Es gibt diverse Gründe, warum ich keine Mandate aus dem Familienrecht bearbeite. Ein aktueller Fall des Oberlandesgerichts Bamberg umreißt sehr schön, was an den Familiengerichten und in Jugendämtern schief läuft. Es geht um Auflagen für einen Vater, die man getrost als übergriffig bezeichnen kann.

Nach der Trennung von seiner Frau wollte ein Vater das Umgangsrecht mit seinen zwei Töchtern ausüben (acht und zehn Jahre alt). Obwohl die Mutter nichts in diese Richtung gesagt oder gar angeregt hatte, sorgte das Jugendamt dafür, dass der Familienrichter dem Vater eine weitere Auflage machte. Nämlich, dass er in Anwesenheit seiner Kinder in geschlossenen Räumen nicht mehr rauchen und die Wohnung ausreichend lüften müsse.

Für so eine Auflage gibt es jedoch keine Rechtsgrundlage, sagen die Richter am Oberlandesgericht Bamberg. Passivrauchen sei zwar ungesund. Aber es gebe keinen Anhaltspunkt, dass das körperliche Wohl der betroffenen Kinder konkret gefährdet sei. Etwas anderes wäre nur der Fall, wenn eines der Kinder Asthma hätte. Ansonsten sei es Aufgabe des Gesetzgebers und nicht eines Richters am Amtsgericht, Schutzmaßnahmen gegen Passivrauchen festzulegen.

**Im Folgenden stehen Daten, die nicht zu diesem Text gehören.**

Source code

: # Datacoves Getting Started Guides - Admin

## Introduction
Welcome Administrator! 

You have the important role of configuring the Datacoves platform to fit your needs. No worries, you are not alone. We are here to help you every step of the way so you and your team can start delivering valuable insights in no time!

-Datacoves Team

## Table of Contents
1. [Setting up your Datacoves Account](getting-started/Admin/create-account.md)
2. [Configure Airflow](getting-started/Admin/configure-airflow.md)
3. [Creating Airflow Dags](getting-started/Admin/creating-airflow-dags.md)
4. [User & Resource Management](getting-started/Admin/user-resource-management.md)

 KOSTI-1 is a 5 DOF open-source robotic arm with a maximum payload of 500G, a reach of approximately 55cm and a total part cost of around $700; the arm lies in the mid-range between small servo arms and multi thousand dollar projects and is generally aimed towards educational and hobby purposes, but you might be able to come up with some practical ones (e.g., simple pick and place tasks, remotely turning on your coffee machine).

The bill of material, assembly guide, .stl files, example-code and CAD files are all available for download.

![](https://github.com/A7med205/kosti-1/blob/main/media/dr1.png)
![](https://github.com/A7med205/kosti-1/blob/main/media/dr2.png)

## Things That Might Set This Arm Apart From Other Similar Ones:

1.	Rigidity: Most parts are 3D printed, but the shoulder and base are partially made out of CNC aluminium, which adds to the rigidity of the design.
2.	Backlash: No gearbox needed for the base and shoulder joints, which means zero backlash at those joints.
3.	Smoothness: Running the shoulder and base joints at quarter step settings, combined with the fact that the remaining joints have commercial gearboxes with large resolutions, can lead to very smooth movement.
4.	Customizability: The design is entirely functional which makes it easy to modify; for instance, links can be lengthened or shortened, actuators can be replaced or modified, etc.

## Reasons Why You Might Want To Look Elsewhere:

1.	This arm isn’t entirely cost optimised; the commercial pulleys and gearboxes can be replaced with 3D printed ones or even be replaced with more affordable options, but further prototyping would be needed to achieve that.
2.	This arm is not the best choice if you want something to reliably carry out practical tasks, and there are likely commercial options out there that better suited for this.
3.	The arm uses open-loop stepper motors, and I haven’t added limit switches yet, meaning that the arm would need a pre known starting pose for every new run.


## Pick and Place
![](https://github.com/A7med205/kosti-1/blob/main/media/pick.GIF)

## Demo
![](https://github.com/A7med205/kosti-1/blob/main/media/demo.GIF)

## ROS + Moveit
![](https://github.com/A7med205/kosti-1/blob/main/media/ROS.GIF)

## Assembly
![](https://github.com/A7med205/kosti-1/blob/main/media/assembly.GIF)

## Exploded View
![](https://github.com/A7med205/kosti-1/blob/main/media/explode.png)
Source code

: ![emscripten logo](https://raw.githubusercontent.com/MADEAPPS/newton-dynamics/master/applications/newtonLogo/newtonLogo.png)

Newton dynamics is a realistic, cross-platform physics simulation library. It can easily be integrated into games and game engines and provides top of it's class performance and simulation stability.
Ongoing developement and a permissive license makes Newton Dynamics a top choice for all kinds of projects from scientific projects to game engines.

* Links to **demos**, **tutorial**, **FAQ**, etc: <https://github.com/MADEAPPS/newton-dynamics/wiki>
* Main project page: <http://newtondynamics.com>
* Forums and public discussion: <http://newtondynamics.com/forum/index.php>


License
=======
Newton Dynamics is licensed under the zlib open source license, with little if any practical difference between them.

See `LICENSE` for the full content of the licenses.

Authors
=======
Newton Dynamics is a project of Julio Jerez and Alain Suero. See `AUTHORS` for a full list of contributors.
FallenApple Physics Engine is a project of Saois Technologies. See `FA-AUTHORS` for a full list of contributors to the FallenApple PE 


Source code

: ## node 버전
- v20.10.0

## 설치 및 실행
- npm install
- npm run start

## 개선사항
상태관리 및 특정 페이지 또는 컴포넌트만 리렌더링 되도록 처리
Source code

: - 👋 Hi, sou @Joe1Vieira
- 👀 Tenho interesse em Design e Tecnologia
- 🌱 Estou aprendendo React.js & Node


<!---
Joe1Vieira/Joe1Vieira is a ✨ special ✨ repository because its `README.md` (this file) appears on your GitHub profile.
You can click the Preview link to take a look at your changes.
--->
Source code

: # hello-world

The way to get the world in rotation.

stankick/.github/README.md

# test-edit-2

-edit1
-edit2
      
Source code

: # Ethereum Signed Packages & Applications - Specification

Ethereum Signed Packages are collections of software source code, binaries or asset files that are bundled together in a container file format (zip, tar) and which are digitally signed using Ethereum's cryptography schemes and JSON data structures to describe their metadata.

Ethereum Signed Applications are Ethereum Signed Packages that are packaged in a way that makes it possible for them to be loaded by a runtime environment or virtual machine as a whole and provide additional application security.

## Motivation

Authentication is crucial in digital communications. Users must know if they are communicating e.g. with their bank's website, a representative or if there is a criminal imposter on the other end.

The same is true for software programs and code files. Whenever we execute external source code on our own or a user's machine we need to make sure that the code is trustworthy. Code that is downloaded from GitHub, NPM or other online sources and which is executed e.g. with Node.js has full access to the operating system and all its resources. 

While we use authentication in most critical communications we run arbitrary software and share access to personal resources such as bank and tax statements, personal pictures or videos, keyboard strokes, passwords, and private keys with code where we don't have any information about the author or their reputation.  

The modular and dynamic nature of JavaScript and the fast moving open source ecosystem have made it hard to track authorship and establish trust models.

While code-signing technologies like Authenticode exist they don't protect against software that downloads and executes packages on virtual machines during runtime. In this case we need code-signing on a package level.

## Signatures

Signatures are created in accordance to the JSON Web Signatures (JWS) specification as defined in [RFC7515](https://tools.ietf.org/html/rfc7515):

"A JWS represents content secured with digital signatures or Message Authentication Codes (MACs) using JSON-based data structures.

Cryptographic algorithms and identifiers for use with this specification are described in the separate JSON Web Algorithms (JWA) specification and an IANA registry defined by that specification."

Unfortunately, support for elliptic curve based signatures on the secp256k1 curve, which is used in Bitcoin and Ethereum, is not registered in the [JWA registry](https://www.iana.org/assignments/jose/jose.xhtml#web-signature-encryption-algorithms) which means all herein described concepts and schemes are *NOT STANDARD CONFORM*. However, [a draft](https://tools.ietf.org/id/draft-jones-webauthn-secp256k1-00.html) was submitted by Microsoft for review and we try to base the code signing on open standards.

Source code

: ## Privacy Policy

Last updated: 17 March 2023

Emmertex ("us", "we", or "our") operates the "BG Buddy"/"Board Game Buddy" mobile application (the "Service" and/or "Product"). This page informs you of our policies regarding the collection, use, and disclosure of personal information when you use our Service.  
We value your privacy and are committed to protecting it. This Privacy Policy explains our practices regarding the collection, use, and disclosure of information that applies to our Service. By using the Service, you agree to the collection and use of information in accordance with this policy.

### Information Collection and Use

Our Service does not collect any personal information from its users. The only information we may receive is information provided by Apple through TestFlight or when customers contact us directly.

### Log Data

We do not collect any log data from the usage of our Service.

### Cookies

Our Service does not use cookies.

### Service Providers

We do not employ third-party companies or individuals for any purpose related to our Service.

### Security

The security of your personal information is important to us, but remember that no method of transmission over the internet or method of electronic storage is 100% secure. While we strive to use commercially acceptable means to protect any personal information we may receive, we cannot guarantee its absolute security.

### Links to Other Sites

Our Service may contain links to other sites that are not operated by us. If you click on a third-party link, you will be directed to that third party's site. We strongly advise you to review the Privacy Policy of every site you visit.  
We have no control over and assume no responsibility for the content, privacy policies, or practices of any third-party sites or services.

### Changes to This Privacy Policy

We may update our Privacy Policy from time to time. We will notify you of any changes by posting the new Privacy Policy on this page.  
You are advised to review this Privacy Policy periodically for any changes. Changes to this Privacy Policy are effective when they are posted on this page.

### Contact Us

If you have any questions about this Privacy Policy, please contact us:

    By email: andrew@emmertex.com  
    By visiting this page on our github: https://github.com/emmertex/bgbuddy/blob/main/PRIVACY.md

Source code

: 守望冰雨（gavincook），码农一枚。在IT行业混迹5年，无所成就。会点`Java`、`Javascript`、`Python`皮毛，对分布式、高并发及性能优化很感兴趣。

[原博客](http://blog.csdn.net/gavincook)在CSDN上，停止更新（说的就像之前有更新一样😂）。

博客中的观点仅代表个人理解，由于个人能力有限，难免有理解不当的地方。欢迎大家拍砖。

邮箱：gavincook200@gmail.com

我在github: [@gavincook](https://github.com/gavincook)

Aber es geht noch weiter. Der Familienrichter hatte dem Vater auch aufgegeben, sich bei einer Tochter für eine verbale Entgleisung zu entschuldigen. Und zwar schriftlich. Auch für solche Anordnungen gibt es keine gesetzliche Grundlage, so das Oberlandesgericht. Das juristische Tamtam war auch deshalb absurd, weil sich der Vater schon vorher mündlich entschuldigt hatte. Für seine Tochter war die Angelegenheit damit erledigt (Aktenzeichen 7 UF 80/24 e).

Das große Aber

Ein Rechtsanwalt muss 500 Euro Euro Zwangsgeld zahlen, weil er trotz zweier Staatsexamina die Rechtslage nicht kennt. In dem Fall geht es darum, dass der Anwalt gegenüber der Rechtsanwaltskammer Auskunft geben sollte, nachdem er einer Pflichtverletzung beschuldigt wurde. Grundsätzlich muss ein Anwalt in diesem Fall Auskunft geben – aber natürlich gibt es ein großes Aber.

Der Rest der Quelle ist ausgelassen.